My friend and colleague John Lande just posted a musing about law review reprints. John notes that he misses law review reprints only because he now receives no personalized notes from reprints’ authors.
John did not need to rehearse the reasons for reprints’ relatively recent demise. He didn’t need to. These reasons are well understood and almost entirely valid—reprints are astonishingly expensive, they’re wasteful, they are unsearchable, their mailing is bad for the environment, they are un-cut-and-past-able, they take up precious physical space, and they’re unnecessary in a digital age.
I write separately, as though I were deciding whether to write a concurrence or a dissent, to distance myself from this last of the views on law review reprints.
My academic beef, or non-meat-equivalent-thereof, is with the last of the reasons for the demise of the law review reprint—the assertion that, in the digital age, reprints serve no role other than decoration. For me at least, law review reprints provide at least three benefits un-conferred by their digital pseudo-equivalents:
- Law review reprints are tactile. I can hold them in my hands and know that I, or some colleague or friend, has labored in its creation. And the knowing has a feel. A real-world existence, even if a fleeting one.

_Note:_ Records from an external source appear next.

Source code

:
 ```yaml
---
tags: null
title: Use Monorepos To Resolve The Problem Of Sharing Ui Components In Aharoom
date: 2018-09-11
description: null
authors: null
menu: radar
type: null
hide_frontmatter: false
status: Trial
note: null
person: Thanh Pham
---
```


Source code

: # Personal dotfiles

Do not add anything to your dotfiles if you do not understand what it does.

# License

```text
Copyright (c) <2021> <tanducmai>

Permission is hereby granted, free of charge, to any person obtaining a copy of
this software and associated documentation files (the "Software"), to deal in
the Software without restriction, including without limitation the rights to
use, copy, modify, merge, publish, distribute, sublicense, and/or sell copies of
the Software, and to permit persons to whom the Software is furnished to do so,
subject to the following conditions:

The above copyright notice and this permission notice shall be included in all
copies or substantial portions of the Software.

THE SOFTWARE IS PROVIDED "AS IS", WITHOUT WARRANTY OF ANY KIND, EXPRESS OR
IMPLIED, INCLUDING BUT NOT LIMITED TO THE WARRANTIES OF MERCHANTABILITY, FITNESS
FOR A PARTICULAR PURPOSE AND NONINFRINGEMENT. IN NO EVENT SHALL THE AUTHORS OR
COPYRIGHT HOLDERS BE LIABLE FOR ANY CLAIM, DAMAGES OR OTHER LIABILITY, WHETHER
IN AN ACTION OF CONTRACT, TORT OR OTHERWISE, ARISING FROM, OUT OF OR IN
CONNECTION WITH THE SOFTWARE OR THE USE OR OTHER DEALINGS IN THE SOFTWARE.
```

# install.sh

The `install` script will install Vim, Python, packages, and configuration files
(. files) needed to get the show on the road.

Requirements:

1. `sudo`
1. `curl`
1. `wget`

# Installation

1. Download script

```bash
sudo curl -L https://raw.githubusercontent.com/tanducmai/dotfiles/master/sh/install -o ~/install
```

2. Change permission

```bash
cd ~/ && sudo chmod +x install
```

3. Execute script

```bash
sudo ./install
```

- Law review reprints demand time for consumption. Draw an analogy here to the slow food and slow eating movement. One cannot simply jump to the section one intends to cite for some proposition in one’s own scholarship. (Don’t even try to feign that you would never do such a thing.) One instead must at a bare minimum skim the article, if one is to derive benefit from it.
- The receipt of law review reprints triggers the reciprocity principle—to my benefit. Few psychological phenomena are better studied or have appeared across a broader swath of cultures and contexts than the reciprocity principle. “This person gave me something. I owe them something.” And in this case, the something I am triggered to believe I owe them is to read, or at least skim, the law review article I now hold in my hands. Never mind that they may never know that I read it (although I try to send nice congratulatory notes after I have done so), and never mind that I might not have necessarily chosen to spend part of my limited time on this planet reading a law review article on topic X, about which I have not until this moment cared much at all. I owe them one. And so I read it, this thing that I likely never would otherwise have read. And sometimes, maybe even often, I’m grateful that I did. And the corollary is that I have never felt this slightest guilt in failing to read something whose existence is purely digital, whose existence I learned of purely digitally. Law review reprints clutter my desk until I read them. Their digital cousins clutter nothing in my physical realm or in my consciousness.
Do these positive attributes of law review reprints outweigh their direct and indirect costs? Perhaps not. I don’t know. Hence the concur-or-dissent quandary. But I doubt that I am alone in having derived, even if for only half an hour, benefits from the reprints of yore.
If you are an ADR author and you don’t know what to do with the meager number of reprints you have received, feel free to send one my way. I will almost certainly read it, and I will almost certainly be grateful that I did.